In search of information for a story on business intelligence technology 2.0, I was informed politely by the head of the BI practice of a global IT provider that I was at least six years behind the times.
“Business intelligence 2.0 has been functional since 2003 or 2004,” said Kamlesh Mhashilkar, who heads Tata Consultancy Services’ Business Intelligence practice. Might he offer a short history of this field?
In the mid-1990s, business intelligence technology was in batch mode and segmented by department, according to Mhashilkar. The structured data was delivered for analysis at day’s end or month’s end. By 2000, as companies consolidated information from across their lines of business into one place, the business intelligence horizon expanded to enterprise-wide from departmental silos. By 2003 the push was on to deliver business intelligence, not at day’s end but as soon as possible — in an hour or the next 10 minutes.
“That is where BI 2.0 came into the picture: How can people get the information in near real-time, or right time?” Mhashilkar explained.
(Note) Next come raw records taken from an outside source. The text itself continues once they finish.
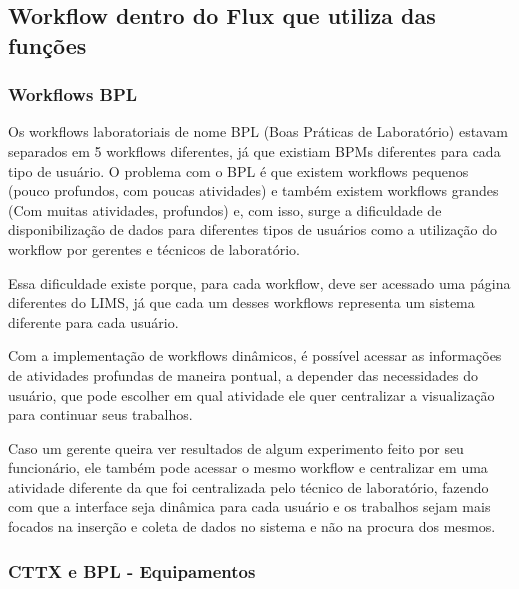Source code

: \subsection{Workflow dentro do Flux que utiliza das funções}

\subsubsection{Workflows BPL}

Os workflows laboratoriais de nome BPL (Boas Práticas de Laboratório) estavam separados em 5 workflows diferentes, já que existiam BPMs diferentes para cada tipo de usuário.
O problema com o BPL é que existem workflows pequenos (pouco profundos, com poucas atividades) e também existem workflows grandes (Com muitas atividades, profundos) e, com isso, surge a dificuldade de disponibilização de dados para diferentes tipos de usuários como a utilização do workflow por gerentes e técnicos de laboratório.

Essa dificuldade existe porque, para cada workflow, deve ser acessado uma página diferentes do LIMS, já que cada um desses workflows representa um sistema diferente para cada usuário.

Com a implementação de workflows dinâmicos, é possível acessar as informações de atividades profundas de maneira pontual, a depender das necessidades do usuário, que pode escolher em qual atividade ele quer centralizar a visualização para continuar seus trabalhos.

Caso um gerente queira ver resultados de algum experimento feito por seu funcionário, ele também pode acessar o mesmo workflow e centralizar em uma atividade diferente da que foi centralizada pelo técnico de laboratório, fazendo com que a interface seja dinâmica para cada usuário e os trabalhos sejam mais focados na inserção e coleta de dados no sistema e não na procura dos mesmos.


\subsubsection{CTTX e BPL - Equipamentos}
As this transformation to immediacy was going on, the amount of business intelligence information exploded to include not just what’s found in tables and data warehouses, but also the less structured text coming from the Internet and wireless devices.
Now comes business intelligence 3.0, which inevitably tries to add correlative data from more extraneous sources, plucking from voices in the marketplace, video streams from surveillance cameras, and the local and not-so-local news shows. All this ancillary information is mixed in with a company’s data stores in the blink of an eye. The sellers will tell you this kind of intelligence makes factories safer, customers happier and commodity traders richer.
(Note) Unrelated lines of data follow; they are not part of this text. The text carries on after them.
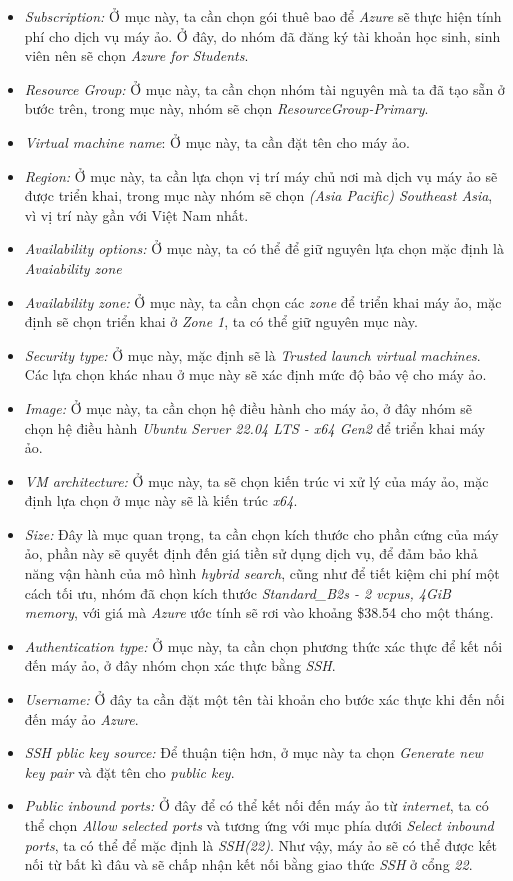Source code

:\begin{itemize}
    \item \textit{Subscription:} Ở mục này, ta cần chọn gói thuê bao để \textit{Azure} sẽ thực hiện tính phí cho dịch vụ máy ảo. Ở đây, do nhóm đã đăng ký tài khoản học sinh, sinh viên nên sẽ chọn \textit{Azure for Students}.
    \item \textit{Resource Group:} Ở mục này, ta cần chọn nhóm tài nguyên mà ta đã tạo sẵn ở bước trên, trong mục này, nhóm sẽ chọn \textit{ResourceGroup-Primary}.
    \item \textit{Virtual machine name}: Ở mục này, ta cần đặt tên cho máy ảo.
    \item \textit{Region:} Ở mục này, ta cần lựa chọn vị trí máy chủ nơi mà dịch vụ máy ảo sẽ được triển khai, trong mục này nhóm sẽ chọn \textit{(Asia Pacific) Southeast Asia}, vì vị trí này gần với Việt Nam nhất.
    \item \textit{Availability options:} Ở mục này, ta có thể để giữ nguyên lựa chọn mặc định là \textit{Avaiability zone}
    \item \textit{Availability zone:} Ở mục này, ta cần chọn các \textit{zone} để triển khai máy ảo, mặc định sẽ chọn triển khai ở \textit{Zone 1}, ta có thể giữ nguyên mục này.
    \item \textit{Security type:} Ở mục này, mặc định sẽ là \textit{Trusted launch virtual machines}. Các lựa chọn khác nhau ở mục này sẽ xác định mức độ bảo vệ cho máy ảo.
    \item \textit{Image:} Ở mục này, ta cần chọn hệ điều hành cho máy ảo, ở đây nhóm sẽ chọn hệ điều hành \textit{Ubuntu Server 22.04 LTS - x64 Gen2} để triển khai máy ảo.
    \item \textit{VM architecture:} Ở mục này, ta sẽ chọn kiến trúc vi xử lý của máy ảo, mặc định lựa chọn ở mục này sẽ là kiến trúc \textit{x64}.
    \item \textit{Size:} Đây là mục quan trọng, ta cần chọn kích thước cho phần cứng của máy ảo, phần này sẽ quyết định đến giá tiền sử dụng dịch vụ, để đảm bảo khả năng vận hành của mô hình \textit{hybrid search}, cũng như để tiết kiệm chi phí một cách tối ưu, nhóm đã chọn kích thước \textit{Standard\_B2s - 2 vcpus, 4GiB memory}, với giá mà \textit{Azure} ước tính sẽ rơi vào khoảng \$38.54 cho một tháng.
    \item \textit{Authentication type:} Ở mục này, ta cần chọn phương thức xác thực để kết nối đến máy ảo, ở đây nhóm chọn xác thực bằng \textit{SSH}.
    \item \textit{Username:} Ở đây ta cần đặt một tên tài khoản cho bước xác thực khi đến nối đến máy ảo \textit{Azure}.
    \item \textit{SSH pblic key source:} Để thuận tiện hơn, ở mục này ta chọn \textit{Generate new key pair} và đặt tên cho \textit{public key}.
    \item \textit{Public inbound ports:} Ở đây để có thể kết nối đến máy ảo từ \textit{internet}, ta có thể chọn \textit{Allow selected ports} và tương ứng với mục phía dưới \textit{Select inbound ports}, ta có thể để mặc định là \textit{SSH(22)}. Như vậy, máy ảo sẽ có thể được kết nối từ bất kì đâu và sẽ chấp nhận kết nối bằng giao thức \textit{SSH} ở cổng \textit{22}.
\end{itemize}
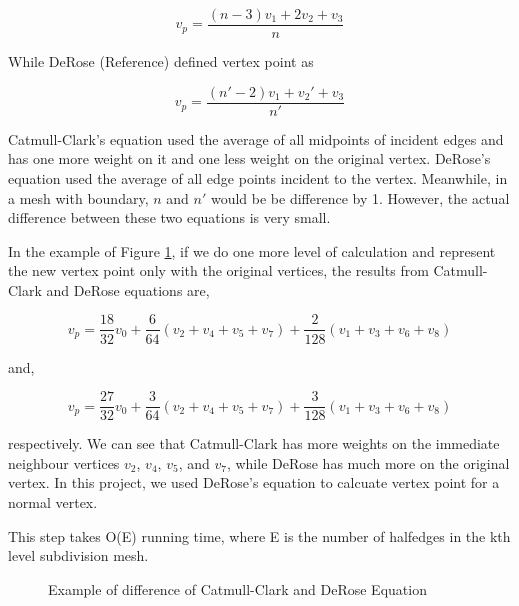 \documentclass[12pt]{article}
\begin{document}
$$v_p=\frac{(n - 3)v_1 + 2v_2 + v_3}{n}$$

While DeRose (Reference) defined vertex point as

$$v_p=\frac{(n' - 2)v_1 + v_2' + v_3}{n'}$$

Catmull-Clark's equation used the average of all midpoints of incident edges and has one more weight on it and one less weight on the original vertex. DeRose's equation used the average of all edge points incident to the vertex. Meanwhile, in a mesh with boundary, $n$ and $n'$ would be be difference by 1. However, the actual difference between these two equations is very small. 

In the example of Figure \ref{figure:differenceCandD}, if we do one more level of calculation and represent the new vertex point only with the original vertices, the results from Catmull-Clark and DeRose equations are,

$$v_p=\frac{18}{32}v_0 + \frac{6}{64}(v_2 + v_4 + v_5 + v_7) + \frac{2}{128}(v_1 + v_3 + v_6 + v_8)$$

and,

$$v_p=\frac{27}{32}v_0 + \frac{3}{64}(v_2 + v_4 + v_5 + v_7) + \frac{3}{128}(v_1 + v_3 + v_6 + v_8)$$

respectively. We can see that Catmull-Clark has more weights on the immediate neighbour vertices $v_2$, $v_4$, $v_5$, and $v_7$, while DeRose has much more on the original vertex. In this project, we used DeRose's equation to calcuate vertex point for a normal vertex.

This step takes O(E) running time, where E is the number of halfedges in the kth level subdivision mesh.

\begin{figure}[ht]
  \centering
  \caption{Example of difference of Catmull-Clark and DeRose Equation}
  \label{figure:differenceCandD}
\end{figure}
\end{document}
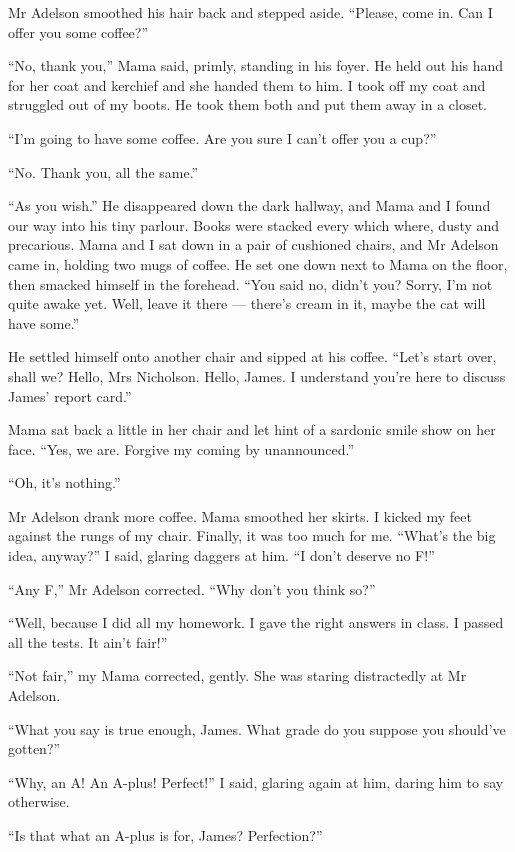 Mr Adelson smoothed his hair back and stepped aside.
``Please, come in. Can I offer you some coffee?''

``No, thank you,'' Mama said, primly, standing in his foyer. He
held out his hand for her coat and kerchief and she handed them to
him. I took off my coat and struggled out of my boots. He took them
both and put them away in a closet.

``I'm going to have some coffee. Are you sure I can't offer you a cup?''

``No. Thank you, all the same.''

``As you wish.'' He disappeared down the dark hallway, and Mama and
I found our way into his tiny parlour. Books were stacked every
which where, dusty and precarious. Mama and I sat down in a pair of
cushioned chairs, and Mr Adelson came in, holding two mugs of
coffee. He set one down next to Mama on the floor, then smacked
himself in the forehead.
``You said no, didn't you? Sorry, I'm not quite awake yet. Well, leave it there 
--- there's cream in it, maybe the cat will have some.''

He settled himself onto another chair and sipped at his coffee.
``Let's start over, shall we? Hello, Mrs Nicholson. Hello, James. I understand 
you're here to discuss James' report card.''

Mama sat back a little in her chair and let hint of a sardonic
smile show on her face.
``Yes, we are. Forgive my coming by unannounced.''

``Oh, it's nothing.''

Mr Adelson drank more coffee. Mama smoothed her skirts. I kicked my
feet against the rungs of my chair. Finally, it was too much for
me. ``What's the big idea, anyway?'' I said, glaring daggers at
him. ``I don't deserve no F!''

``Any F,'' Mr Adelson corrected. ``Why don't you think so?''

``Well, because I did all my homework. I gave the right answers in class. I 
passed all the tests. It ain't fair!''

``Not fair,'' my Mama corrected, gently. She was staring
distractedly at Mr Adelson.

``What you say is true enough, James. What grade do you suppose you should've 
gotten?''

``Why, an A! An A-plus! Perfect!'' I said, glaring again at him,
daring him to say otherwise.

``Is that what an A-plus is for, James? Perfection?''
The algorithms for making correlations between data have been around for a decade, and much of the hardware for much longer. But in the BI 3.0 world, the surveillance cameras that are standard equipment in retail stores, for example, will serve not only to nab shoplifters but also to recognize confusion on customers’ faces and send help.
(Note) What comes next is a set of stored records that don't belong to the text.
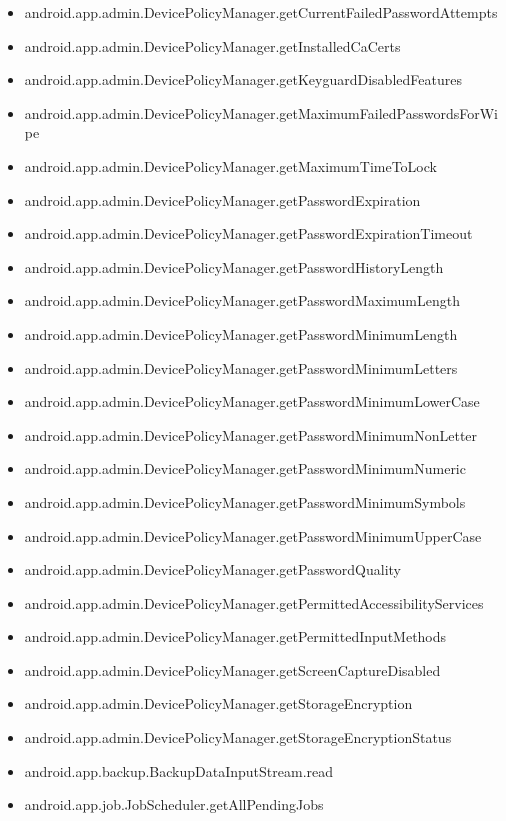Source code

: \documentclass{sig-alternate}
\begin{document}
\begin{itemize}
\item android.app.admin.DevicePolicyManager.getCurrentFailedPasswordAttempts
\item android.app.admin.DevicePolicyManager.getInstalledCaCerts
\item android.app.admin.DevicePolicyManager.getKeyguardDisabledFeatures
\item android.app.admin.DevicePolicyManager.getMaximumFailedPasswordsForWipe
\item android.app.admin.DevicePolicyManager.getMaximumTimeToLock
\item android.app.admin.DevicePolicyManager.getPasswordExpiration
\item android.app.admin.DevicePolicyManager.getPasswordExpirationTimeout
\item android.app.admin.DevicePolicyManager.getPasswordHistoryLength
\item android.app.admin.DevicePolicyManager.getPasswordMaximumLength
\item android.app.admin.DevicePolicyManager.getPasswordMinimumLength
\item android.app.admin.DevicePolicyManager.getPasswordMinimumLetters
\item android.app.admin.DevicePolicyManager.getPasswordMinimumLowerCase
\item android.app.admin.DevicePolicyManager.getPasswordMinimumNonLetter
\item android.app.admin.DevicePolicyManager.getPasswordMinimumNumeric
\item android.app.admin.DevicePolicyManager.getPasswordMinimumSymbols
\item android.app.admin.DevicePolicyManager.getPasswordMinimumUpperCase
\item android.app.admin.DevicePolicyManager.getPasswordQuality
\item android.app.admin.DevicePolicyManager.getPermittedAccessibilityServices
\item android.app.admin.DevicePolicyManager.getPermittedInputMethods
\item android.app.admin.DevicePolicyManager.getScreenCaptureDisabled
\item android.app.admin.DevicePolicyManager.getStorageEncryption
\item android.app.admin.DevicePolicyManager.getStorageEncryptionStatus
\item android.app.backup.BackupDataInputStream.read
\item android.app.job.JobScheduler.getAllPendingJobs

\end{itemize}
\end{document}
“We are doing R&D on this,” Mhashilkar said. And it is not just retail stores where this business intelligence technology could bear fruit. Think of the improved customer service at amusement parks: The business intelligence technology would allow operators to track where a guest is going and trigger alerts for an express pass, perhaps, or an upgrade at the park hotel. “The cameras are already there. The only investment is from the software, which will analyze the images or video captured by the cameras, and just do a synthesis on that to allow much better decisions in real time,” he said.
Or not, because, as every shopper knows, lifting the veil of confusion assumes the salesperson can read your mind, and that sometimes is not the case. Most of the confusion on my face when I’m in a store reflects whether I really want to buy something I can’t afford. And the last thing I want is for some salesperson who’s been sent out by a computer from the backroom to clear that up for me. It’s actually an issue of privacy.
But, as Mhashilkar explained, “To be very frank with you, companies still haven’t crossed level BI 2.0. They are still struggling with the integration of the data. They are still struggling with the correlation of the data in batch mode, and still trying to get near real-time intelligence.”
That’s good — at least for me, because I want the right to remain confused.